= Beginning of Section =

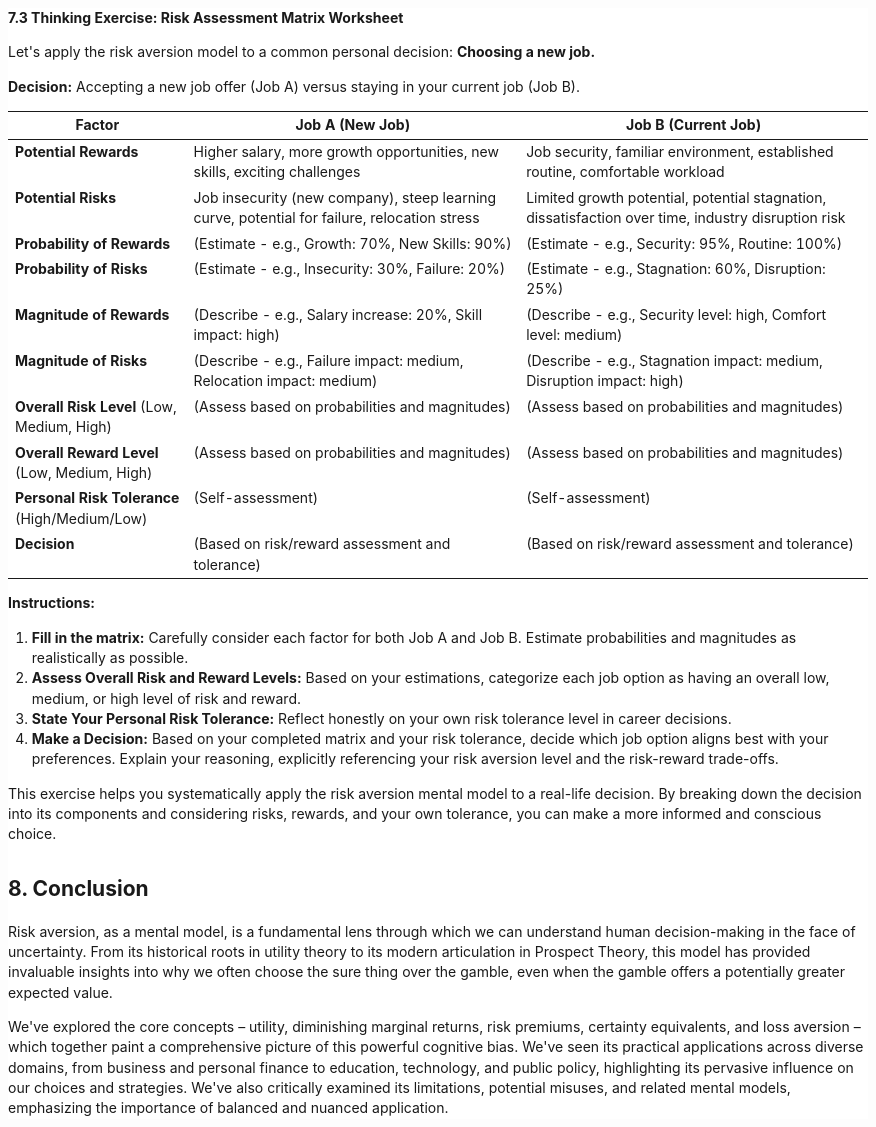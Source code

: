 **7.3 Thinking Exercise: Risk Assessment Matrix Worksheet**

Let's apply the risk aversion model to a common personal decision: **Choosing a new job.**

**Decision:**  Accepting a new job offer (Job A) versus staying in your current job (Job B).

| Factor             | Job A (New Job)                                  | Job B (Current Job)                               |
|----------------------|-------------------------------------------------|----------------------------------------------------|
| **Potential Rewards** | Higher salary, more growth opportunities, new skills, exciting challenges  | Job security, familiar environment, established routine, comfortable workload |
| **Potential Risks**   | Job insecurity (new company), steep learning curve, potential for failure, relocation stress | Limited growth potential, potential stagnation, dissatisfaction over time, industry disruption risk |
| **Probability of Rewards** | (Estimate - e.g., Growth: 70%, New Skills: 90%) | (Estimate - e.g., Security: 95%, Routine: 100%) |
| **Probability of Risks**   | (Estimate - e.g., Insecurity: 30%, Failure: 20%) | (Estimate - e.g., Stagnation: 60%, Disruption: 25%) |
| **Magnitude of Rewards** | (Describe - e.g., Salary increase: 20%, Skill impact: high) | (Describe - e.g., Security level: high, Comfort level: medium) |
| **Magnitude of Risks**   | (Describe - e.g., Failure impact: medium, Relocation impact: medium) | (Describe - e.g., Stagnation impact: medium, Disruption impact: high) |
| **Overall Risk Level** (Low, Medium, High) | (Assess based on probabilities and magnitudes)       | (Assess based on probabilities and magnitudes)        |
| **Overall Reward Level** (Low, Medium, High) | (Assess based on probabilities and magnitudes)       | (Assess based on probabilities and magnitudes)        |
| **Personal Risk Tolerance** (High/Medium/Low) | (Self-assessment)                                  | (Self-assessment)                                   |
| **Decision**           | (Based on risk/reward assessment and tolerance) | (Based on risk/reward assessment and tolerance)    |

**Instructions:**

1. **Fill in the matrix:**  Carefully consider each factor for both Job A and Job B.  Estimate probabilities and magnitudes as realistically as possible.
2. **Assess Overall Risk and Reward Levels:** Based on your estimations, categorize each job option as having an overall low, medium, or high level of risk and reward.
3. **State Your Personal Risk Tolerance:**  Reflect honestly on your own risk tolerance level in career decisions.
4. **Make a Decision:** Based on your completed matrix and your risk tolerance, decide which job option aligns best with your preferences.  Explain your reasoning, explicitly referencing your risk aversion level and the risk-reward trade-offs.

This exercise helps you systematically apply the risk aversion mental model to a real-life decision.  By breaking down the decision into its components and considering risks, rewards, and your own tolerance, you can make a more informed and conscious choice.

## 8. Conclusion

Risk aversion, as a mental model, is a fundamental lens through which we can understand human decision-making in the face of uncertainty.  From its historical roots in utility theory to its modern articulation in Prospect Theory, this model has provided invaluable insights into why we often choose the sure thing over the gamble, even when the gamble offers a potentially greater expected value.

We've explored the core concepts – utility, diminishing marginal returns, risk premiums, certainty equivalents, and loss aversion – which together paint a comprehensive picture of this powerful cognitive bias.  We've seen its practical applications across diverse domains, from business and personal finance to education, technology, and public policy, highlighting its pervasive influence on our choices and strategies.  We've also critically examined its limitations, potential misuses, and related mental models, emphasizing the importance of balanced and nuanced application.
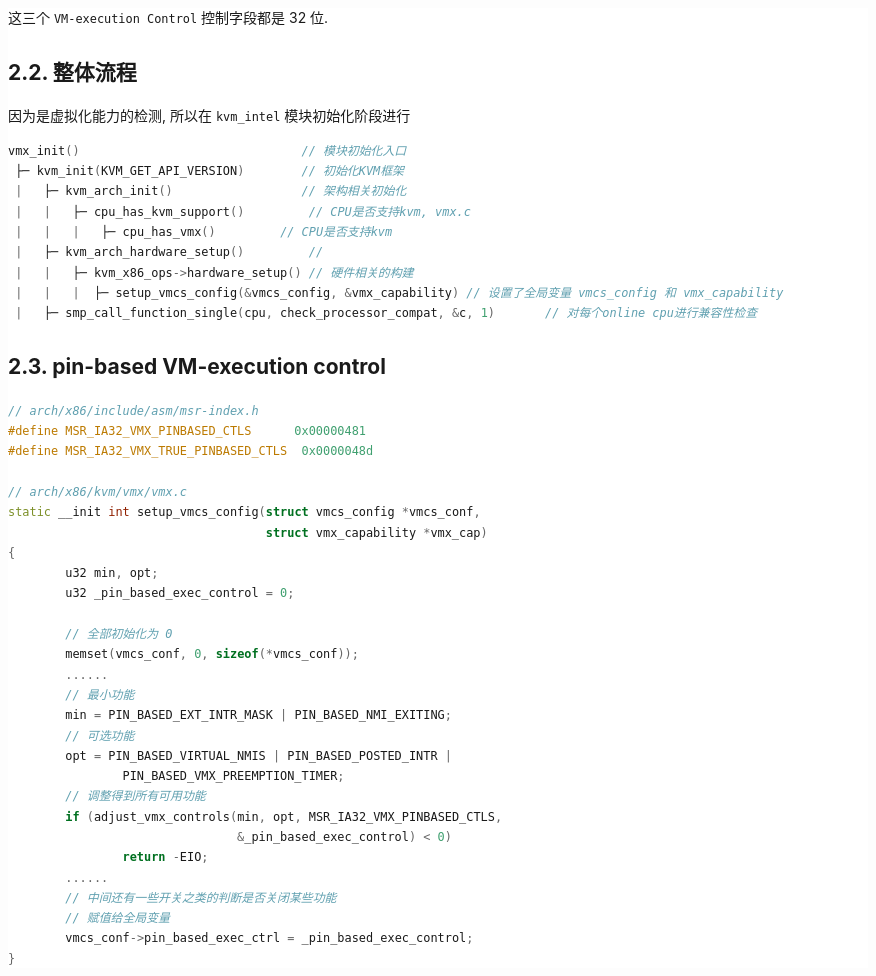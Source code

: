 这三个 `VM-execution Control` 控制字段都是 32 位.

## 2.2. 整体流程

因为是虚拟化能力的检测, 所以在 `kvm_intel` 模块初始化阶段进行

```cpp
vmx_init()                               // 模块初始化入口
 ├─ kvm_init(KVM_GET_API_VERSION)        // 初始化KVM框架
 |   ├─ kvm_arch_init()                  // 架构相关初始化
 |   |   ├─ cpu_has_kvm_support()         // CPU是否支持kvm, vmx.c
 |   |   |   ├─ cpu_has_vmx()         // CPU是否支持kvm
 |   ├─ kvm_arch_hardware_setup()         // 
 |   |   ├─ kvm_x86_ops->hardware_setup() // 硬件相关的构建
 |   |   |  ├─ setup_vmcs_config(&vmcs_config, &vmx_capability) // 设置了全局变量 vmcs_config 和 vmx_capability
 |   ├─ smp_call_function_single(cpu, check_processor_compat, &c, 1)       // 对每个online cpu进行兼容性检查
```

## 2.3. pin-based VM-execution control

```cpp
// arch/x86/include/asm/msr-index.h
#define MSR_IA32_VMX_PINBASED_CTLS      0x00000481
#define MSR_IA32_VMX_TRUE_PINBASED_CTLS  0x0000048d

// arch/x86/kvm/vmx/vmx.c
static __init int setup_vmcs_config(struct vmcs_config *vmcs_conf,
                                    struct vmx_capability *vmx_cap)
{
        u32 min, opt;
        u32 _pin_based_exec_control = 0;

        // 全部初始化为 0
        memset(vmcs_conf, 0, sizeof(*vmcs_conf));
        ......
        // 最小功能
        min = PIN_BASED_EXT_INTR_MASK | PIN_BASED_NMI_EXITING;
        // 可选功能
        opt = PIN_BASED_VIRTUAL_NMIS | PIN_BASED_POSTED_INTR |
                PIN_BASED_VMX_PREEMPTION_TIMER;
        // 调整得到所有可用功能
        if (adjust_vmx_controls(min, opt, MSR_IA32_VMX_PINBASED_CTLS,
                                &_pin_based_exec_control) < 0)
                return -EIO;
        ......
        // 中间还有一些开关之类的判断是否关闭某些功能
        // 赋值给全局变量
        vmcs_conf->pin_based_exec_ctrl = _pin_based_exec_control;
}
```
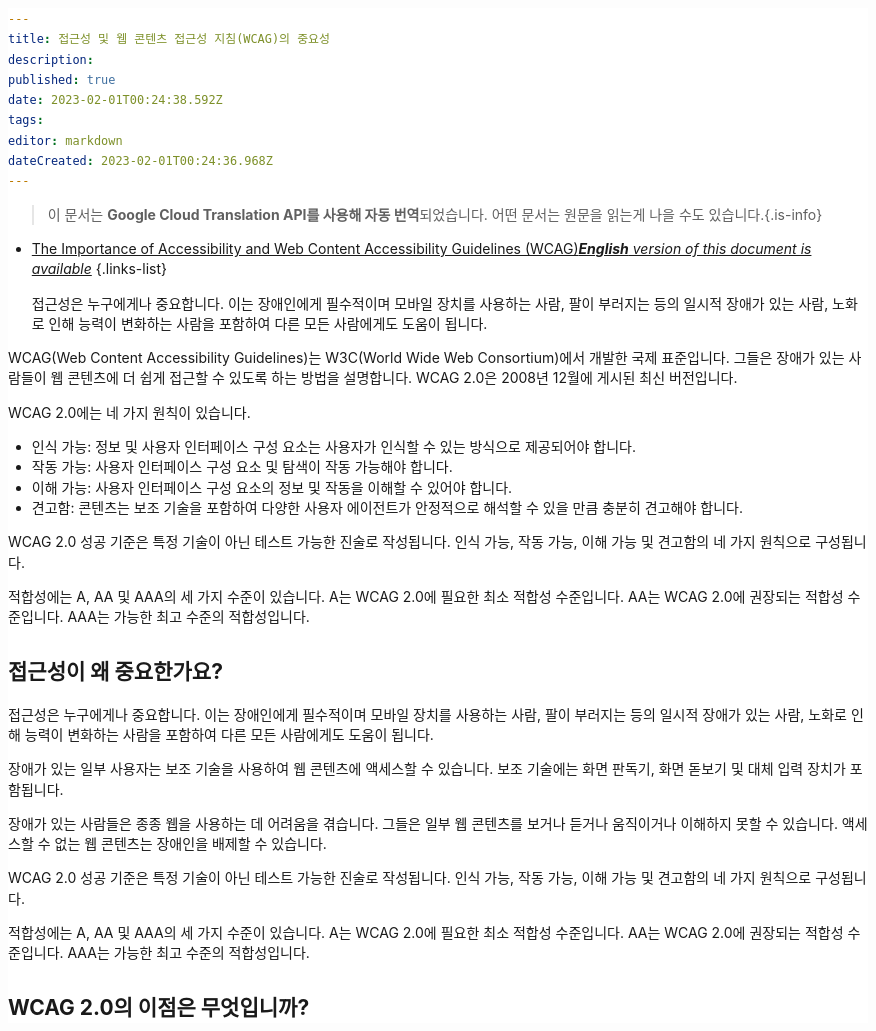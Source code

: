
 ```yaml
---
title: 접근성 및 웹 콘텐츠 접근성 지침(WCAG)의 중요성
description: 
published: true
date: 2023-02-01T00:24:38.592Z
tags: 
editor: markdown
dateCreated: 2023-02-01T00:24:36.968Z
---
```


> 이 문서는 **Google Cloud Translation API를 사용해 자동 번역**되었습니다.
어떤 문서는 원문을 읽는게 나을 수도 있습니다.{.is-info}

- [The Importance of Accessibility and Web Content Accessibility Guidelines (WCAG)***English** version of this document is available*](/en/Knowledge-base/Common/the-importance-of-accessibility-and-web-content-accessibility-guidelines-wcag)
{.links-list}


  접근성은 누구에게나 중요합니다. 이는 장애인에게 필수적이며 모바일 장치를 사용하는 사람, 팔이 부러지는 등의 일시적 장애가 있는 사람, 노화로 인해 능력이 변화하는 사람을 포함하여 다른 모든 사람에게도 도움이 됩니다.

WCAG(Web Content Accessibility Guidelines)는 W3C(World Wide Web Consortium)에서 개발한 국제 표준입니다. 그들은 장애가 있는 사람들이 웹 콘텐츠에 더 쉽게 접근할 수 있도록 하는 방법을 설명합니다. WCAG 2.0은 2008년 12월에 게시된 최신 버전입니다.

 WCAG 2.0에는 네 가지 원칙이 있습니다.

* 인식 가능: 정보 및 사용자 인터페이스 구성 요소는 사용자가 인식할 수 있는 방식으로 제공되어야 합니다.
* 작동 가능: 사용자 인터페이스 구성 요소 및 탐색이 작동 가능해야 합니다.
* 이해 가능: 사용자 인터페이스 구성 요소의 정보 및 작동을 이해할 수 있어야 합니다.
* 견고함: 콘텐츠는 보조 기술을 포함하여 다양한 사용자 에이전트가 안정적으로 해석할 수 있을 만큼 충분히 견고해야 합니다.

WCAG 2.0 성공 기준은 특정 기술이 아닌 테스트 가능한 진술로 작성됩니다. 인식 가능, 작동 가능, 이해 가능 및 견고함의 네 가지 원칙으로 구성됩니다.

적합성에는 A, AA 및 AAA의 세 가지 수준이 있습니다. A는 WCAG 2.0에 필요한 최소 적합성 수준입니다. AA는 WCAG 2.0에 권장되는 적합성 수준입니다. AAA는 가능한 최고 수준의 적합성입니다.

## 접근성이 왜 중요한가요?

접근성은 누구에게나 중요합니다. 이는 장애인에게 필수적이며 모바일 장치를 사용하는 사람, 팔이 부러지는 등의 일시적 장애가 있는 사람, 노화로 인해 능력이 변화하는 사람을 포함하여 다른 모든 사람에게도 도움이 됩니다.

장애가 있는 일부 사용자는 보조 기술을 사용하여 웹 콘텐츠에 액세스할 수 있습니다. 보조 기술에는 화면 판독기, 화면 돋보기 및 대체 입력 장치가 포함됩니다.

장애가 있는 사람들은 종종 웹을 사용하는 데 어려움을 겪습니다. 그들은 일부 웹 콘텐츠를 보거나 듣거나 움직이거나 이해하지 못할 수 있습니다. 액세스할 수 없는 웹 콘텐츠는 장애인을 배제할 수 있습니다.

WCAG 2.0 성공 기준은 특정 기술이 아닌 테스트 가능한 진술로 작성됩니다. 인식 가능, 작동 가능, 이해 가능 및 견고함의 네 가지 원칙으로 구성됩니다.

적합성에는 A, AA 및 AAA의 세 가지 수준이 있습니다. A는 WCAG 2.0에 필요한 최소 적합성 수준입니다. AA는 WCAG 2.0에 권장되는 적합성 수준입니다. AAA는 가능한 최고 수준의 적합성입니다.

## WCAG 2.0의 이점은 무엇입니까?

= End of Section =

- [Task brief]:
Everything from the line that contains "장애가 있는 일부 사용자는" to the last line of the entries above should be repeated word for word, both lines included, with no other output.

- [Exercise output]:
장애가 있는 일부 사용자는 보조 기술을 사용하여 웹 콘텐츠에 액세스할 수 있습니다. 보조 기술에는 화면 판독기, 화면 돋보기 및 대체 입력 장치가 포함됩니다.

장애가 있는 사람들은 종종 웹을 사용하는 데 어려움을 겪습니다. 그들은 일부 웹 콘텐츠를 보거나 듣거나 움직이거나 이해하지 못할 수 있습니다. 액세스할 수 없는 웹 콘텐츠는 장애인을 배제할 수 있습니다.

WCAG 2.0 성공 기준은 특정 기술이 아닌 테스트 가능한 진술로 작성됩니다. 인식 가능, 작동 가능, 이해 가능 및 견고함의 네 가지 원칙으로 구성됩니다.

적합성에는 A, AA 및 AAA의 세 가지 수준이 있습니다. A는 WCAG 2.0에 필요한 최소 적합성 수준입니다. AA는 WCAG 2.0에 권장되는 적합성 수준입니다. AAA는 가능한 최고 수준의 적합성입니다.

## WCAG 2.0의 이점은 무엇입니까?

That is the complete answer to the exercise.